For those of us outside of the US, I'd like to point one more thing out that might not be obvious. The deep south is the poorest part of the US by per capita income with Louisiana, Mississippi and Alabama ranking 47th, 50th, and 46th respectively. The poorest and least educated areas of any nation are the most challenging to manage.

There is a lot being done to bring peoples live back. My alma matter has opened its doors to all university students who can't matriculate at Tulane or wherever they used to go. The association of medical schools is working to find residency and student spaces in other schools so that doctors in training can continue their studies. My company sent three satellite linked buses full of communicaitons equipment and donated many millions of dollars plus is doing full employee matching.

Joi, you can raise money like a banshee. Your offices are in a beautiful high rise in one of the most posh places in Tokyo. Your home is gorgeous. Your interpersonal network is unrivaled. Why can't SixApart start a a satellite office in Louisiana and hire some locals/help people communicate? Why can't technorati donate its search/database infrastructure to create an ad-hoc way of linking the various recovery databases and communications efforts? How many people could your frequent flier miles help to get out of the region or help students get to universities that are volunteering to take them in? How many executives at Japanese companies like Sony, Nokia and DoCoMo could you call and ask to make a donation? I don't mean to call you out but rather just to illustrate that everyone can make a big difference in someone's life. And if we're lucky enough to have some special resources and skills, it's not that hard to change someone's circumstances especially when they're down in the dumps.

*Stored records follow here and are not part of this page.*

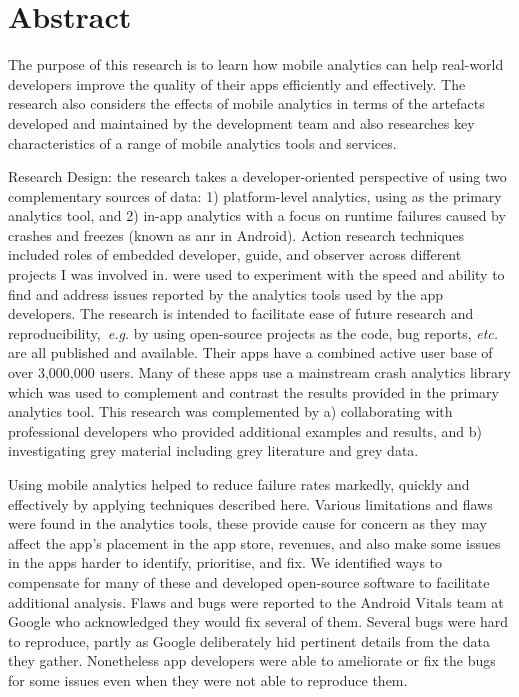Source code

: \chapter*{Abstract}

The purpose of this research is to learn how mobile analytics can help
real-world developers improve the quality of their apps efficiently and effectively. The research also considers the effects of mobile analytics in terms of the artefacts developed and maintained by the development team and also researches key characteristics of a range of mobile analytics tools and services. %

Research Design: the research takes a developer-oriented perspective of using two complementary sources of data: 1) platform-level analytics, using  as the primary analytics tool, and 2) in-app analytics with a focus on runtime failures caused by crashes and freezes (known as \Gls{anr} in Android).
%
Action research techniques included roles of embedded developer, guide, and observer across different projects I was involved in.  were used to experiment with the speed and ability to find and address issues reported by the analytics tools used by the app developers. 
%
The research is intended to facilitate ease of future research and reproducibility,~\emph{e.g.} by using  open-source projects as the code, bug reports, \emph{etc.} are all published and available. Their apps have a combined active user base of over 3,000,000 users. Many of these apps use a mainstream crash analytics library which was used to complement and contrast the results provided in the primary analytics tool.
%
This research was complemented by a) collaborating with professional developers who provided additional examples and results, and b) investigating grey material including grey literature and grey data.

Using mobile analytics helped to reduce failure rates markedly, quickly and effectively by applying techniques described here.
Various limitations and flaws were found in the analytics tools, these provide cause for concern as they may affect the app's placement in the app store, revenues, and also make some issues in the apps harder to identify, prioritise, and fix. We identified ways to compensate for many of these and developed open-source software to facilitate additional analysis. Flaws and bugs were reported to the Android Vitals team at Google who acknowledged they would fix several of them.
%
Several bugs were hard to reproduce, partly as Google deliberately hid pertinent details from the data they gather. Nonetheless app developers were able to ameliorate or fix the bugs for some issues even when they were not able to reproduce them.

BAM! Great work Trudge. He's been checking up on on properties in Mid-City! Look. He's using the Wiki to file

The Trudge Report!

http://thinknola.com/wiki/index.php?title=Uptown_The_Trudge_Report

But, oh, no. Let's talk about Bush, why don't we?

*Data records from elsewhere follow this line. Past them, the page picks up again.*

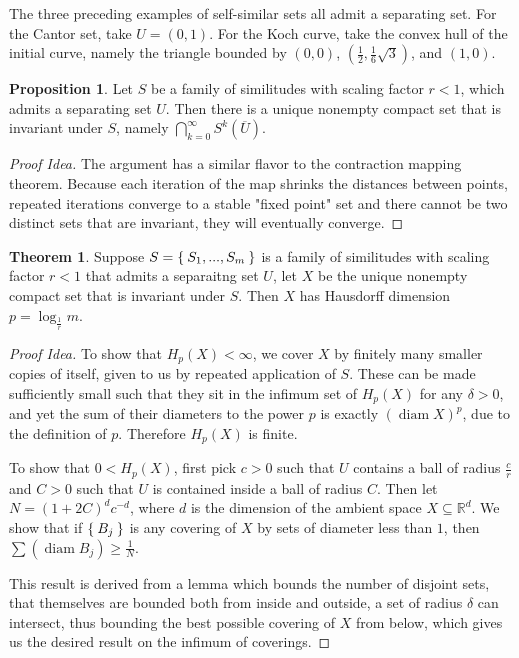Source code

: \documentclass[11pt]{amsart}
\theoremstyle{definition}
\newtheorem{theorem}[definition]{Theorem}
\newtheorem{prop}[definition]{Proposition}
\newcommand{\R}{\ensuremath{\mathbb{R}}}
\DeclareMathOperator{\diam}{diam}
\begin{document}
The three preceding examples of self-similar sets all admit a separating set. For  the Cantor set, take \( U = (0,1) \). For the Koch curve, take the convex hull of the initial curve, namely the triangle bounded by \( \left( 0,0 \right)\), \(\left( \frac{1}{2}, \frac{1}{6}\sqrt{3} \right) \), and \( \left( 1,0 \right) \). 

\begin{prop}
	Let \( S \) be a family of similitudes with scaling factor \( r < 1 \), which admits a separating set \( U \). Then there is a unique nonempty compact set that is invariant under \(S\), namely \( \bigcap_{k = 0}^{\infty} S^k(\overline{U}) \).
\end{prop}

\begin{proof}[Proof Idea]
	The argument has a similar flavor to the contraction mapping theorem. Because each iteration of the map shrinks the distances between points, repeated iterations converge to a stable "fixed point" set and there cannot be two distinct sets that are invariant, they will eventually converge.
\end{proof}

\begin{theorem}
	Suppose \( S = \Set{S_1, ..., S_m} \) is a family of similitudes with scaling factor \( r < 1 \) that admits a separaitng set \( U \), let \( X \) be the unique nonempty compact set that is invariant under \( S \). Then \(X\) has Hausdorff dimension \( p = \log_{\frac{1}{r}} m \).
\end{theorem}

\begin{proof}[Proof Idea]
	To show that \( H_p(X) < \infty \), we cover \(X\) by finitely many smaller copies of itself, given to us by repeated application of \(S\). These can be made sufficiently small such that they sit in the infimum set of \(H_p(X)\) for any \(\delta > 0\), and yet the sum of their diameters to the power \(p\) is exactly \((\diam X)^p\), due to the definition of \(p\). Therefore \(H_p(X)\) is finite.
	
	To show that \( 0 < H_p(X) \), first pick \( c > 0 \) such that \(U\) contains a ball of radius \(\frac{c}{r}\) and \( C > 0 \) such that \(U\) is contained inside a ball of radius \(C\). Then let \( N = (1 + 2C)^d c^{-d} \), where \( d \) is the dimension of the ambient space \(X \subseteq \R^d\).
	We show that if \(\Set{B_j}\) is any covering of \(X\) by sets of diameter less than \(1\), then \( \sum (\diam B_j) \geq \frac{1}{N} \). 
	
	This result is derived from a lemma which bounds the number of disjoint sets, that themselves are bounded both from inside and outside, a set of radius \(\delta\) can intersect, thus bounding the best possible covering of \(X\) from below, which gives us the desired result on the infimum of coverings.
\end{proof}
\end{document}
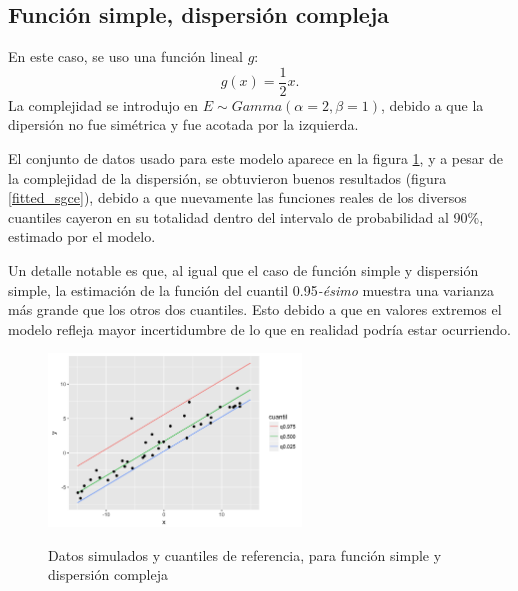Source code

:\subsection{Funci\'on simple, dispersi\'on compleja}

En este caso, se uso una funci\'on lineal $g$:
\begin{equation*}
    g(x) = \frac{1}{2} x.
\end{equation*}
La complejidad se introdujo en $E \sim \textit{Gamma}(\alpha = 2,\beta = 1)$, debido a que la dipersi\'on no fue sim\'etrica y fue acotada por la izquierda. 

El conjunto de datos usado para este modelo aparece en la figura \ref{sample_sgce}, y a pesar de la complejidad de la dispersi\'on, se obtuvieron buenos resultados (figura \ref{fitted_sgce}), debido a que nuevamente las funciones reales de los diversos cuantiles cayeron en su totalidad dentro del intervalo de probabilidad al 90\%, estimado por el modelo.

Un detalle notable es que, al igual que el caso de funci\'on simple y dispersi\'on simple, la estimaci\'on de la funci\'on del cuantil 0.95\textit{-\'esimo} muestra una varianza m\'as grande que los otros dos cuantiles. Esto debido a que en valores extremos el modelo refleja mayor incertidumbre de lo que en realidad podr\'ia estar ocurriendo.

\begin{figure}[H]
	\centering
	\caption{Datos simulados y cuantiles de referencia, para funci\'on simple y dispersi\'on compleja}
	\includegraphics[width=0.60\textwidth]{Figures/Simulation/simple_g_complex_error/sample.png}
	\label{sample_sgce}
\end{figure}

Joi, you can raise money like a banshee. Your offices are in a beautiful high rise in one of the most posh places in Tokyo. Your home is gorgeous. Your interpersonal network is unrivaled. Why can't SixApart start a a satellite office in Louisiana and hire some locals/help people communicate? Why can't technorati donate its search/database infrastructure to create an ad-hoc way of linking the various recovery databases and communications efforts?


Hey, why don't you go to one of these pages and make phone calls?

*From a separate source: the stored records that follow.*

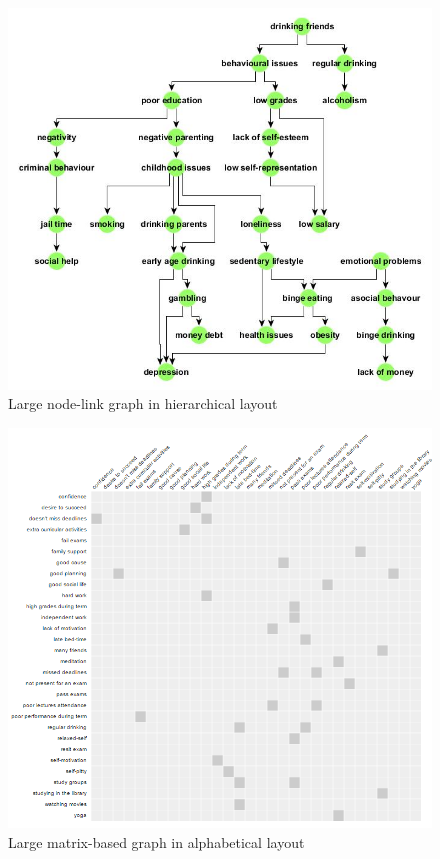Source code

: \documentclass{l4proj}
\begin{document}
\begin{appendices}
\begin{figure}[H]
\centering
\includegraphics[width=15cm]{drinkingIssuesLargeHier.jpg}
\caption{Large node-link graph in hierarchical layout}
\label{nodeLinkGraph}
\end{figure}



\begin{figure}[H]
\centering
\includegraphics[width=15cm]{studentLargeAlpha.PNG}
\caption{Large matrix-based graph in alphabetical layout}
\label{matrixBasedGraph}
\end{figure}



\end{appendices}
\end{document}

http://thinknola.com/wiki/index.php?title=Uptown

You think these people want to wait for your AJAX application?

Read through the forms. When it says call me with info about X, go find info on X can call that number.

Help! alan@engrm.com

> Joi, you can raise money like a banshee.

Or here's an idea. Go to one of the missing persons sites, and look for a missing person. Then look them up on five other missing persons sites.

Do it ten times.

That's were we're at.

So much good news at NOLA.com :

http://www.nola.com/forums/townhall/index.ssf?artid=23899

Laurelstreet #14239 by Daisycat, 9/3/05 20:39 ET

Sorry, I finally got out of the house for a few hours. Bought and packaged some hygiene items to drop off at a relief station for refugees and THEN HAD A BIG MARGARITA! Whew! I needed it! I’ve been spending 18 hour days at the computer. Anyway, you’re just a few blocks from Drew, and that area is fine. He’s seen nothing but minor roof damage and fences going down. So even if I can’t confirm your specific block, I wouldn’t worry. As Trudge has said, things are quiet. I think everyone from this part of Uptown can pretty much breathe a sigh of relief and be very thankful that their homes escaped the fate of so many of their fellow citizens!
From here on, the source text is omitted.